Вряд ли будет натяжкой предположить, что мысль об исчерпанности исторической энергии, о наступлении эпохи, расположенной за пределом культурно (Мамфорд) или социально (Гелен) плодотворных преобразований, явилась откликом на повторение мировой войны. Циклизованность события, имевшего всеземной масштаб, влекла за собой у историков разочарование в современности, побуждала их осознавать настоящее как время, когда сбился с шага обычный ход, алгоритм истории. Если повторение тотально, то новым истории, всегда бывшей необратимой, оказывается постистория. Упреки, которые Коллингвуд адресовал конкретным исследованиям прошлого, а Поппер — философии истории, были сделаны из того же хронотопа, что был назван их коллегами постисторическим. Думающий об истории не соответствует своему предмету тогда, и, в сущности, только тогда, когда он где-то вне таковой. У истории нет средств для самопостижения при том условии, что она перестает быть историей. Пока настоящее и прошлое не оторваны друг от друга, историк принадлежит истории, которая продолжает в нем свою преобразовательную деятельность, обретая историографическую форму. Он может при этом подвергнуть сомнению субдискурсы своего дискурса, но не его в целом. Тот кризис идентичности, в который историки были втянуты в процессе циклизации мировой войны, запечатлелся в том, что они в той или иной степени, на том или ином витке размышлений утрачивали оригинальность, покорно шли на поклон к авторитетам — к Ясперсу, Канту, Декарту, Гоббсу. Для А. Кожева (Кожевникова) неоригинальность даже стала принципиальной позицией[14]. В опубликованной в 1946 г. рецензии на книгу А. Ниля "De la mОdiation dans la philosophie de Hegel" ("Critique", № 3/4, 339–366) он привел развернутые доводы в пользу финалистского понимания истории. Менее подробно он говорил об этом и в лекциях 1930-х гг., посвященных гегелевской философии, утверждая вместе с тем, что у нее нет альтернатив. Показательно, что достоянием широкой публики эти лекции (среди прочего: о ненужности новых философских доктрин) стали в первые послевоенные годы ("Introduction И la lecture de Hegel. LeНons sur la phОnomОnologie de l'esprit", Paris, 1947).

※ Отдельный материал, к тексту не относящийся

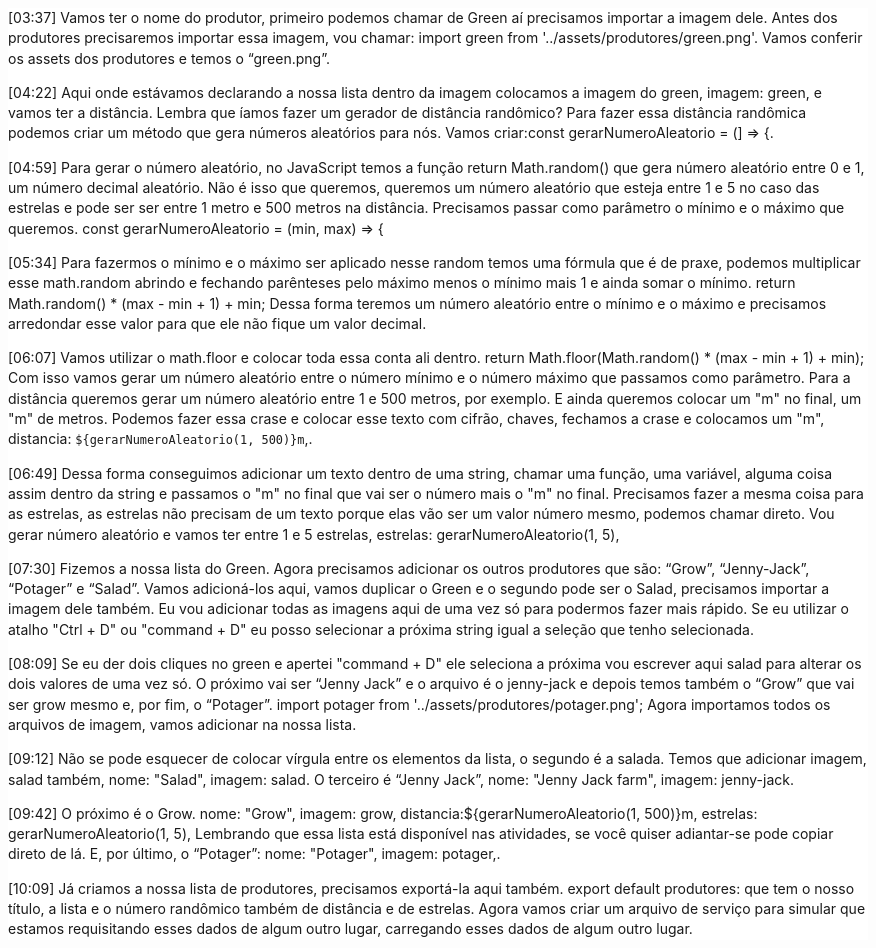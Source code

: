 [03:37] Vamos ter o nome do produtor, primeiro podemos chamar de Green aí precisamos importar a imagem dele. Antes dos produtores precisaremos importar essa imagem, vou chamar: import green from '../assets/produtores/green.png'. Vamos conferir os assets dos produtores e temos o “green.png”.

[04:22] Aqui onde estávamos declarando a nossa lista dentro da imagem colocamos a imagem do green, imagem: green, e vamos ter a distância. Lembra que íamos fazer um gerador de distância randômico? Para fazer essa distância randômica podemos criar um método que gera números aleatórios para nós. Vamos criar:const gerarNumeroAleatorio = (] => {.

[04:59] Para gerar o número aleatório, no JavaScript temos a função return Math.random() que gera número aleatório entre 0 e 1, um número decimal aleatório. Não é isso que queremos, queremos um número aleatório que esteja entre 1 e 5 no caso das estrelas e pode ser ser entre 1 metro e 500 metros na distância. Precisamos passar como parâmetro o mínimo e o máximo que queremos. const gerarNumeroAleatorio = (min, max) => {

[05:34] Para fazermos o mínimo e o máximo ser aplicado nesse random temos uma fórmula que é de praxe, podemos multiplicar esse math.random abrindo e fechando parênteses pelo máximo menos o mínimo mais 1 e ainda somar o mínimo. return Math.random() * (max - min + 1) + min; Dessa forma teremos um número aleatório entre o mínimo e o máximo e precisamos arredondar esse valor para que ele não fique um valor decimal.

[06:07] Vamos utilizar o math.floor e colocar toda essa conta ali dentro. return Math.floor(Math.random() * (max - min + 1) + min); Com isso vamos gerar um número aleatório entre o número mínimo e o número máximo que passamos como parâmetro. Para a distância queremos gerar um número aleatório entre 1 e 500 metros, por exemplo. E ainda queremos colocar um "m" no final, um "m" de metros. Podemos fazer essa crase e colocar esse texto com cifrão, chaves, fechamos a crase e colocamos um "m", distancia: `${gerarNumeroAleatorio(1, 500)}m`,.

[06:49] Dessa forma conseguimos adicionar um texto dentro de uma string, chamar uma função, uma variável, alguma coisa assim dentro da string e passamos o "m" no final que vai ser o número mais o "m" no final. Precisamos fazer a mesma coisa para as estrelas, as estrelas não precisam de um texto porque elas vão ser um valor número mesmo, podemos chamar direto. Vou gerar número aleatório e vamos ter entre 1 e 5 estrelas, estrelas: gerarNumeroAleatorio(1, 5),

[07:30] Fizemos a nossa lista do Green. Agora precisamos adicionar os outros produtores que são: “Grow”, “Jenny-Jack”, “Potager” e “Salad”. Vamos adicioná-los aqui, vamos duplicar o Green e o segundo pode ser o Salad, precisamos importar a imagem dele também. Eu vou adicionar todas as imagens aqui de uma vez só para podermos fazer mais rápido. Se eu utilizar o atalho "Ctrl + D" ou "command + D" eu posso selecionar a próxima string igual a seleção que tenho selecionada.

[08:09] Se eu der dois cliques no green e apertei "command + D" ele seleciona a próxima vou escrever aqui salad para alterar os dois valores de uma vez só. O próximo vai ser “Jenny Jack” e o arquivo é o jenny-jack e depois temos também o “Grow” que vai ser grow mesmo e, por fim, o “Potager”. import potager from '../assets/produtores/potager.png'; Agora importamos todos os arquivos de imagem, vamos adicionar na nossa lista.

[09:12] Não se pode esquecer de colocar vírgula entre os elementos da lista, o segundo é a salada. Temos que adicionar imagem, salad também, nome: "Salad", imagem: salad. O terceiro é “Jenny Jack”, nome: "Jenny Jack farm", imagem: jenny-jack.

[09:42] O próximo é o Grow. nome: "Grow", imagem: grow, distancia:${gerarNumeroAleatorio(1, 500)}m, estrelas: gerarNumeroAleatorio(1, 5), Lembrando que essa lista está disponível nas atividades, se você quiser adiantar-se pode copiar direto de lá. E, por último, o “Potager”: nome: "Potager", imagem: potager,.

[10:09] Já criamos a nossa lista de produtores, precisamos exportá-la aqui também. export default produtores: que tem o nosso título, a lista e o número randômico também de distância e de estrelas. Agora vamos criar um arquivo de serviço para simular que estamos requisitando esses dados de algum outro lugar, carregando esses dados de algum outro lugar.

Однако окончательным и не подлежащим обжалованию приговор по адресу истории, историографии и историософии станет лишь тогда, когда на философско-теоретическую сцену выдвинется поколение 1960-х гг. Мамфорд, Коллингвуд, Поппер антиципировали постмодернизм негативно. Ни сама история, ни ее моделирование еще не попали у них в безвыходный тупик. По Кожеву, конец истории обнаруживает ее направленность к установлению абсолютной истины. Знаменательно, что пессимистичнее других среди перечисленных авторов был Гелен, обнародовавший свое эсхатологическое сочинение уже на исходе той эпохи, что взяла разбег в межвоенном промежутке. Но даже Гелен не исключал того, что мир может избежать перехода к единодержавию (если будет верен традициям). Ученые, о которых шла речь, реагировали на грандиозную ритуализацию истории, не отрекаясь вовсе от присущего им исторического сознания. Постмодернизм откажется от него.
3. Die ewige Wiederkehr прогресса
Разумеется, исторические воззрения, которые застал зарождающийся постмодернизм, не были монолитными — они не сводились лишь к теневым предвосхищениям такового. Одним из важнейших направлений в межвоенной и послевоенной историографии (включая сюда, хотя бы отчасти, школу "Анналов") была реконструкция свойственного прошлому "символического порядка" в виде способного к совершенствованию и усложнению или по меньшей мере к адекватному обслуживанию социоэкономического развития. В начале нынешнего столетия прогрессизм О. Конта, Г. Спенсера и их бесчисленных последователей потерпел, казалось бы, безоговорочное поражение. Концепции прогресса были обвинены в том, что они всего лишь секуляризуют религиозный подход к истории, низводя его до суеверия[15], и замещены, среди прочего, теоретическими представлениями об исторических катастрофах, случающихся в линейном (Н.А. Бердяев, "Смысл истории", 1919–1920) или циклическом (О. Шпенглер, "Закат Европы", 1918) времени[16]. Но в 1930-1950-х гг. прогрессизм пережил — иногда не совсем явное — второе рождение в приложении к тому, что следовало бы назвать эпохально значимыми мыслительными конвенциями. Как кажется, здесь мы имеем дело с отзывом исторической науки на рост европейского тоталитаризма. Воплощаемость в общественно-государственных устройствах умозрительных построений классового и расового характера, выдававших себя за ценности высшего ранга, стимулировала историков к тому, чтобы рассматривать "символический порядок" находящимся в некоем поступательном движении. Таким образом, начальный постисторизм и прогрессистская реконструкция ментальных конвенций были обусловлены разными, но одинаково макроисторическими ситуациями, сложившимися в нашем столетии.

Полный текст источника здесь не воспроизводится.